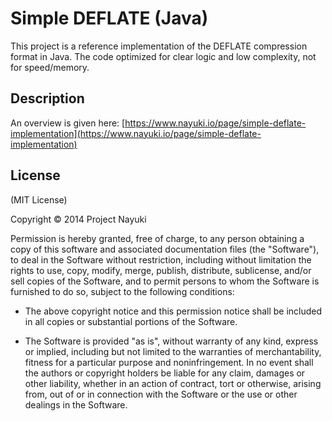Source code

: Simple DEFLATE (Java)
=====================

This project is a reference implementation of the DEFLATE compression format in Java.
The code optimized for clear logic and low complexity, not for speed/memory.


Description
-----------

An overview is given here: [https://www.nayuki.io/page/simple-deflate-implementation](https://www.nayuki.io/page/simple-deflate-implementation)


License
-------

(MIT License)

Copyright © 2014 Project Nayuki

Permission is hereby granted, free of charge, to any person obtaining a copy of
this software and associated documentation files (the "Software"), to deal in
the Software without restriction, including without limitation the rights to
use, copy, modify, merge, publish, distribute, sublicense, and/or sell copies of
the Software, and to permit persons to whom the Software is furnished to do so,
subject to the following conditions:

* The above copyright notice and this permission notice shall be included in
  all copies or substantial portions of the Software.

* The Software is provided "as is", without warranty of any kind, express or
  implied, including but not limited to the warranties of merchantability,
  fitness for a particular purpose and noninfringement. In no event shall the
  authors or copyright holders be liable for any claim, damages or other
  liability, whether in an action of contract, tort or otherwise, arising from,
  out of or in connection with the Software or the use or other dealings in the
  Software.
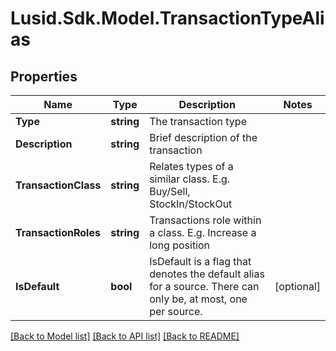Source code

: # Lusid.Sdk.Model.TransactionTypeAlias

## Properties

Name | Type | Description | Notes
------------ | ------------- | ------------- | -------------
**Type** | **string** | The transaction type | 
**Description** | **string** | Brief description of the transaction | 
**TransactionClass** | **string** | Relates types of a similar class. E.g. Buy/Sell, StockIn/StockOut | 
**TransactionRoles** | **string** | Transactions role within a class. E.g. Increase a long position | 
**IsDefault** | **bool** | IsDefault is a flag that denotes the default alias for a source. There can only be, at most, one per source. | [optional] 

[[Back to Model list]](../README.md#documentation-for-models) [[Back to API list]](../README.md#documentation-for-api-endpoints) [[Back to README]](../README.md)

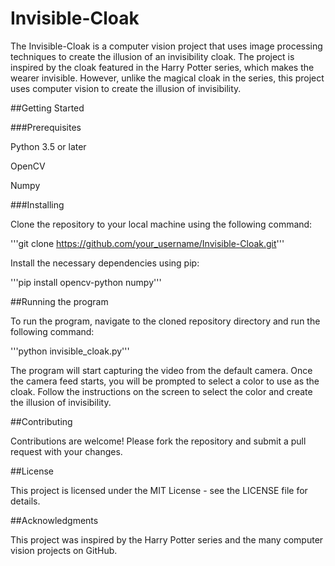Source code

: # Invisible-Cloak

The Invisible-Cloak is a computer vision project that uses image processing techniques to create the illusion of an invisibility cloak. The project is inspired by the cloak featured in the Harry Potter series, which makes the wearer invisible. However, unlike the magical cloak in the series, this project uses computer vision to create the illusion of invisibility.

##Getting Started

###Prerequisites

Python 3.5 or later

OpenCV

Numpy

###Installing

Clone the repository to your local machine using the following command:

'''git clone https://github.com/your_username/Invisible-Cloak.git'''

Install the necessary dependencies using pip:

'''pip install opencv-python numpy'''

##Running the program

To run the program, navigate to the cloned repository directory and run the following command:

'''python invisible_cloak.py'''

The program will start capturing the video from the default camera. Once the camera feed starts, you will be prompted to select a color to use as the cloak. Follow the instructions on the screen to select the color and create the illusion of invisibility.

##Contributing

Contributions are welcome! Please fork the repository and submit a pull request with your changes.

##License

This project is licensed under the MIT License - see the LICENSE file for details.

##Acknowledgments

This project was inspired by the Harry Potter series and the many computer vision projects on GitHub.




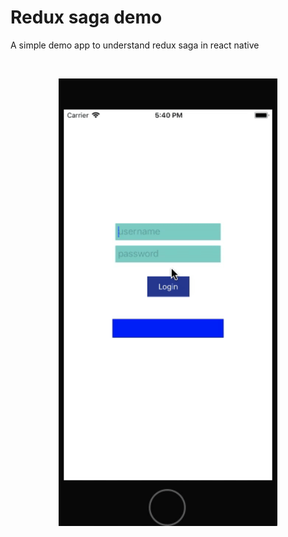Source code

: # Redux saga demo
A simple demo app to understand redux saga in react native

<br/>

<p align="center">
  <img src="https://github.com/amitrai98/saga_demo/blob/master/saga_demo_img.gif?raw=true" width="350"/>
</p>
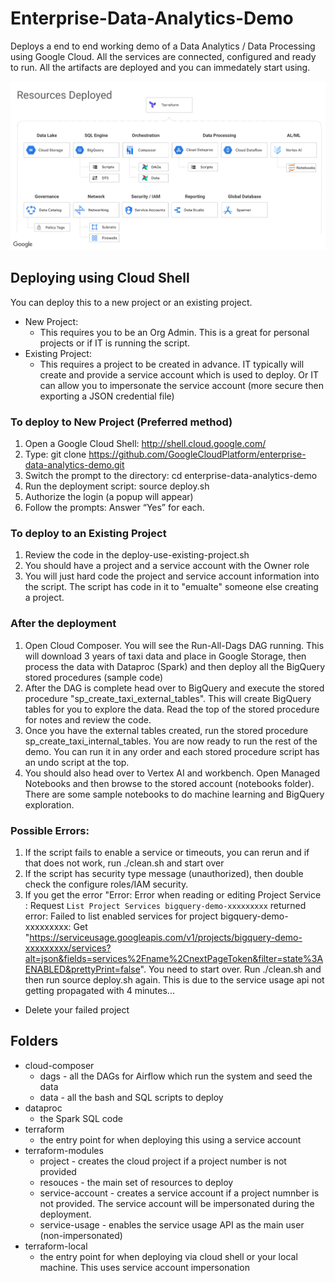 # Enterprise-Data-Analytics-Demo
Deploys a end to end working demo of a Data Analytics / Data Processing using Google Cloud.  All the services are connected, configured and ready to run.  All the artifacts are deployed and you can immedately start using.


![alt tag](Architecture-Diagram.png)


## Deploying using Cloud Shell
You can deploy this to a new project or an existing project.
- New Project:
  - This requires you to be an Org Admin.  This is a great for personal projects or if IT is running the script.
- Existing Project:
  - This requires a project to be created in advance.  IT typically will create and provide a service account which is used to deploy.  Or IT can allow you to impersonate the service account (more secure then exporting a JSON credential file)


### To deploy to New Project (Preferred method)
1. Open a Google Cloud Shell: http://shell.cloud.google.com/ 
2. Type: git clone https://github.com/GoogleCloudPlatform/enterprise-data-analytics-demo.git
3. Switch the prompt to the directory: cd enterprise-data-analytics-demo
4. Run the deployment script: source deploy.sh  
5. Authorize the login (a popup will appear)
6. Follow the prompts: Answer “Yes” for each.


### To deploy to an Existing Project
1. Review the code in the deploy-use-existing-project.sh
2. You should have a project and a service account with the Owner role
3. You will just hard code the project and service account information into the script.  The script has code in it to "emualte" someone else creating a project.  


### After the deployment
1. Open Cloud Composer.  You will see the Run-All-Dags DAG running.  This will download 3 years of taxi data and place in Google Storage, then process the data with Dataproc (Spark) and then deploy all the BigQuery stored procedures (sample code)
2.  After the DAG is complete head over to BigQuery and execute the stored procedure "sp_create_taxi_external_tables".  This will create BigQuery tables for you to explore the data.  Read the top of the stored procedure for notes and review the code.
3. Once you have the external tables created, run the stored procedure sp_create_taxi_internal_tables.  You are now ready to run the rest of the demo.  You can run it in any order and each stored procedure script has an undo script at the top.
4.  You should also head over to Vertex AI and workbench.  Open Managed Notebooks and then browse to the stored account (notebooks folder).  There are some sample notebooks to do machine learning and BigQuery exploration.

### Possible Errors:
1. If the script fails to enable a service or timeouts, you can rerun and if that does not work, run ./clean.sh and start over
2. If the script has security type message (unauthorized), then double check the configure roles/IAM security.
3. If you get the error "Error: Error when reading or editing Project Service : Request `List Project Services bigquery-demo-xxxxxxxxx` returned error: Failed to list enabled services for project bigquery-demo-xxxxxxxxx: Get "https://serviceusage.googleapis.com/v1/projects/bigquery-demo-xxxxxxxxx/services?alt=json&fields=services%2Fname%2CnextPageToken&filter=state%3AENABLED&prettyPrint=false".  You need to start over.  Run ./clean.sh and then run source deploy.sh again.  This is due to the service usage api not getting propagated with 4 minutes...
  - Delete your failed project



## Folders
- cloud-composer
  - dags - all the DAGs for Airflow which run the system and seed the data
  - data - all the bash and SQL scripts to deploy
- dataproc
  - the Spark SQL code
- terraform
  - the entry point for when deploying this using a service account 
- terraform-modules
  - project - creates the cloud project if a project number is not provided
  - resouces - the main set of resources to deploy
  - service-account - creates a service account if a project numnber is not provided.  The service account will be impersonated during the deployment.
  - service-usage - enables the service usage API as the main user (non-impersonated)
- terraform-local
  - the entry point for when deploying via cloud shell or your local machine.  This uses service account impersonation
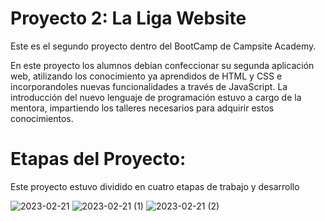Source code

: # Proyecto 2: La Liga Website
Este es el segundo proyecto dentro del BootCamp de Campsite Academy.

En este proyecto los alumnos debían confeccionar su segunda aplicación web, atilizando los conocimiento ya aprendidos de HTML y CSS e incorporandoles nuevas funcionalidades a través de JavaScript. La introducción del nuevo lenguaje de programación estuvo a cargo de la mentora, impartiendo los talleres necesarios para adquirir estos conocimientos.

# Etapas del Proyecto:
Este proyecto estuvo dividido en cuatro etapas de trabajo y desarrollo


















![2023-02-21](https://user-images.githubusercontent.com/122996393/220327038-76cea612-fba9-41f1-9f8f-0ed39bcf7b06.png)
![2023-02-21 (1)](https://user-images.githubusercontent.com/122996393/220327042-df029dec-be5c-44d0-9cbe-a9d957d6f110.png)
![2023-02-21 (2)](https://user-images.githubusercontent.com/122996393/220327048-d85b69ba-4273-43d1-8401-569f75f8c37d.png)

- - - -

» WHAT TO DO: Show the lines of the entries that include the string "Once", copying each in full.

» SOLUTION BELOW:
The program will start capturing the video from the default camera. Once the camera feed starts, you will be prompted to select a color to use as the cloak. Follow the instructions on the screen to select the color and create the illusion of invisibility.
3. Once you have the external tables created, run the stored procedure sp_create_taxi_internal_tables.  You are now ready to run the rest of the demo.  You can run it in any order and each stored procedure script has an undo script at the top.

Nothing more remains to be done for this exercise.